(RECORDS SHOWN begins)
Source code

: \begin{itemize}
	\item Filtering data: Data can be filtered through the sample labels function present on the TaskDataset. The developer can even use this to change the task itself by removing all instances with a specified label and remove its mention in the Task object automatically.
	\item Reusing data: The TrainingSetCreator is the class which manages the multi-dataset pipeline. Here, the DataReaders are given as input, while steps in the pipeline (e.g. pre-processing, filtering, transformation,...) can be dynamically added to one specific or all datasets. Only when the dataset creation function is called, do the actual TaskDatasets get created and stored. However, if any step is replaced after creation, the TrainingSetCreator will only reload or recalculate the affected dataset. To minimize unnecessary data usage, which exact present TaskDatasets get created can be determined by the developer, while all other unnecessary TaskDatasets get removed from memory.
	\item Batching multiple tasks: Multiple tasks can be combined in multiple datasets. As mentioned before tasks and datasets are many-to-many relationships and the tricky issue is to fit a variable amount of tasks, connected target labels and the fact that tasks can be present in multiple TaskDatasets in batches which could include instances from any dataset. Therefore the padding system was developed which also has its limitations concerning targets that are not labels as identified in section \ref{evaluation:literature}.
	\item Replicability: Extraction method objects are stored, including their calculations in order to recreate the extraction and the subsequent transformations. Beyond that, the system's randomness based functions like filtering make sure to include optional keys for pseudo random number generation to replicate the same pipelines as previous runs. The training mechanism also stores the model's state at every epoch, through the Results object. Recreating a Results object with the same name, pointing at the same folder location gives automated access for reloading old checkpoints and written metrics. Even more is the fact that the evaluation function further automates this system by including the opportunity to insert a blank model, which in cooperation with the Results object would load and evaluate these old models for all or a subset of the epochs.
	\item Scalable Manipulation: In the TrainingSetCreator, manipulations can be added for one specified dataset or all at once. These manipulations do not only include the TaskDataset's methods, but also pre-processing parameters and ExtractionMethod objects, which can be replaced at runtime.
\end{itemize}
(RECORDS SHOWN ends)
* INSTRUCTIONS TO FOLLOW
Repeat the full set of records exactly.

* RESPONSE
Source code

: \begin{itemize}
	\item Filtering data: Data can be filtered through the sample labels function present on the TaskDataset. The developer can even use this to change the task itself by removing all instances with a specified label and remove its mention in the Task object automatically.
	\item Reusing data: The TrainingSetCreator is the class which manages the multi-dataset pipeline. Here, the DataReaders are given as input, while steps in the pipeline (e.g. pre-processing, filtering, transformation,...) can be dynamically added to one specific or all datasets. Only when the dataset creation function is called, do the actual TaskDatasets get created and stored. However, if any step is replaced after creation, the TrainingSetCreator will only reload or recalculate the affected dataset. To minimize unnecessary data usage, which exact present TaskDatasets get created can be determined by the developer, while all other unnecessary TaskDatasets get removed from memory.
	\item Batching multiple tasks: Multiple tasks can be combined in multiple datasets. As mentioned before tasks and datasets are many-to-many relationships and the tricky issue is to fit a variable amount of tasks, connected target labels and the fact that tasks can be present in multiple TaskDatasets in batches which could include instances from any dataset. Therefore the padding system was developed which also has its limitations concerning targets that are not labels as identified in section \ref{evaluation:literature}.
	\item Replicability: Extraction method objects are stored, including their calculations in order to recreate the extraction and the subsequent transformations. Beyond that, the system's randomness based functions like filtering make sure to include optional keys for pseudo random number generation to replicate the same pipelines as previous runs. The training mechanism also stores the model's state at every epoch, through the Results object. Recreating a Results object with the same name, pointing at the same folder location gives automated access for reloading old checkpoints and written metrics. Even more is the fact that the evaluation function further automates this system by including the opportunity to insert a blank model, which in cooperation with the Results object would load and evaluate these old models for all or a subset of the epochs.
	\item Scalable Manipulation: In the TrainingSetCreator, manipulations can be added for one specified dataset or all at once. These manipulations do not only include the TaskDataset's methods, but also pre-processing parameters and ExtractionMethod objects, which can be replaced at runtime.
\end{itemize}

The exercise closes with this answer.